Como en otras obras, el pueblo literario de Obaba es el espacio de referencia; a partir del cual enEl hijo del acordeonista se tienden hilos desde un presente en Estados Unidos o hacia un pasado en la guerra civil. En medio, el grueso del relato se ambienta en la juventud que en los años sesenta descubre las traiciones de sus padres, asesinatos falangistas ocultados, la militancia antifranquista o las torturas; y las decisiones graves y las quiebras de la lealtad.
A estas alturas, en que ya no es preciso detallar cómo fue la represión de la cultura y la lengua vasca, ni la castradora experiencia del nacional-catolicismo, ni los saqueos de los vencedores, ni la deriva nacionalista al terrorismo (en su inicio considerado “lucha armada”), el relato consigue cierta universalidad en su testimonio de las heridas personales que el irrespirable franquismo produjo. El protagonista, David Imaz, creció descubriendo un padre odioso alineado en el bando de los vencedores; y, tras su participación en un comando y una traición justificada por la supervivencia, no tiene más remedio que emprender un exilio del que nunca se cura nadie.

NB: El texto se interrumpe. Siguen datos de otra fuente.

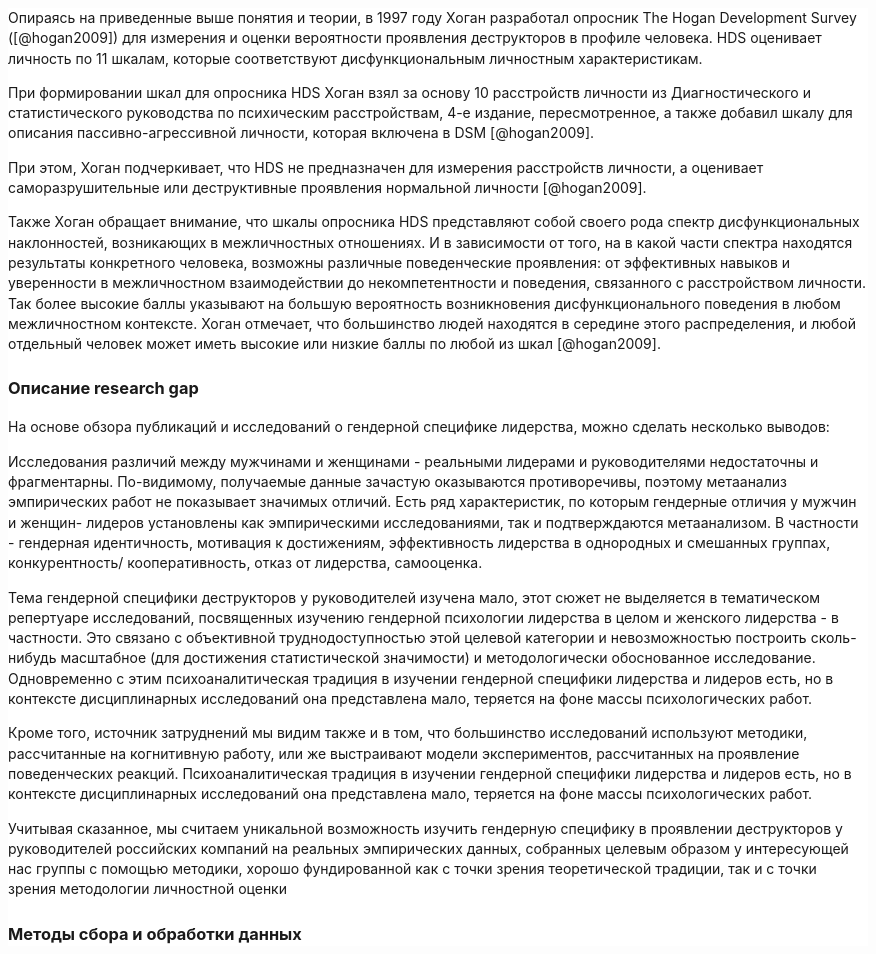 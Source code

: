 Опираясь на приведенные выше понятия и теории, в 1997 году Хоган разработал опросник The Hogan Development Survey ([@hogan2009]) для измерения и оценки вероятности проявления деструкторов в профиле человека. HDS оценивает личность по 11 шкалам, которые соответствуют дисфункциональным личностным характеристикам.

При формировании шкал для опросника HDS Хоган взял за основу 10 расстройств личности из Диагностического и статистического руководства по психическим расстройствам, 4-е издание, пересмотренное, а также добавил шкалу для описания пассивно-агрессивной личности, которая включена в DSM [@hogan2009].

При этом, Хоган подчеркивает, что HDS не предназначен для измерения расстройств личности, а оценивает саморазрушительные или деструктивные проявления нормальной личности [@hogan2009].

Также Хоган обращает внимание, что шкалы опросника HDS представляют собой своего рода спектр дисфункциональных наклонностей, возникающих в межличностных отношениях. И в зависимости от того, на в какой части спектра находятся результаты конкретного человека, возможны различные поведенческие проявления: от эффективных навыков и уверенности в межличностном взаимодействии до некомпетентности и поведения, связанного с расстройством личности. Так более высокие баллы указывают на большую вероятность возникновения дисфункционального поведения в любом межличностном контексте. Хоган отмечает, что большинство людей находятся в середине этого распределения, и любой отдельный человек может иметь высокие или низкие баллы по любой из шкал [@hogan2009].

### **Описание** **research** gap

На основе обзора публикаций и исследований о гендерной специфике лидерства, можно сделать несколько выводов:

Исследования различий между мужчинами и женщинами - реальными лидерами и руководителями недостаточны и фрагментарны. По-видимому, получаемые данные зачастую оказываются противоречивы, поэтому метаанализ эмпирических работ не показывает значимых отличий. Есть ряд характеристик, по которым гендерные отличия у мужчин и женщин- лидеров установлены как эмпирическими исследованиями, так и подтверждаются метаанализом. В частности - гендерная идентичность, мотивация к достижениям, эффективность лидерства в однородных и смешанных группах, конкурентность/ кооперативность, отказ от лидерства, самооценка.

Тема гендерной специфики деструкторов у руководителей изучена мало, этот сюжет не выделяется в тематическом репертуаре исследований, посвященных изучению гендерной психологии лидерства в целом и женского лидерства - в частности. Это связано с объективной труднодоступностью этой целевой категории и невозможностью построить сколь-нибудь масштабное (для достижения статистической значимости) и методологически обоснованное исследование. Одновременно с этим психоаналитическая традиция в изучении гендерной специфики лидерства и лидеров есть, но в контексте дисциплинарных исследований она представлена мало, теряется на фоне массы психологических работ.

Кроме того, источник затруднений мы видим также и в том, что большинство исследований используют методики, рассчитанные на когнитивную работу, или же выстраивают модели экспериментов, рассчитанных на проявление поведенческих реакций. Психоаналитическая традиция в изучении гендерной специфики лидерства и лидеров есть, но в контексте дисциплинарных исследований она представлена мало, теряется на фоне массы психологических работ.

Учитывая сказанное, мы считаем уникальной возможность изучить гендерную специфику в проявлении деструкторов у руководителей российских компаний на реальных эмпирических данных, собранных целевым образом у интересующей нас группы с помощью методики, хорошо фундированной как с точки зрения теоретической традиции, так и с точки зрения методологии личностной оценки

### Методы сбора и обработки данных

Al igual que la novela, se trata de una historia construida con retazos, evocaciones incompletas, sucesos que los personajes quieren clarificar y muchas elipsis que el público ha de reconstruir. Ello tiene como resultado una falta de implicación del espectador quien, por otra parte, no necesita mayores explicitaciones cuando se cuenta el inicio del grupo etarra o el clima de esos años. Pero la historia está poseída por una fuerte preocupación moral y emocional: al final, en el relato autobiográfico que escribe en euskera en un hospital de California, el hijo del acordeonista trata de responder a varias preguntas, reconciliarse con su pasado, restañar las heridas y encontrar el descanso para su conciencia dolida por el sentimiento de culpa y por su condición de trasterrado. Por ello, acaba siendo una película nada desdeñable, aunque su opción distanciada le impida el público masivo y la implicación que agradece la taquilla.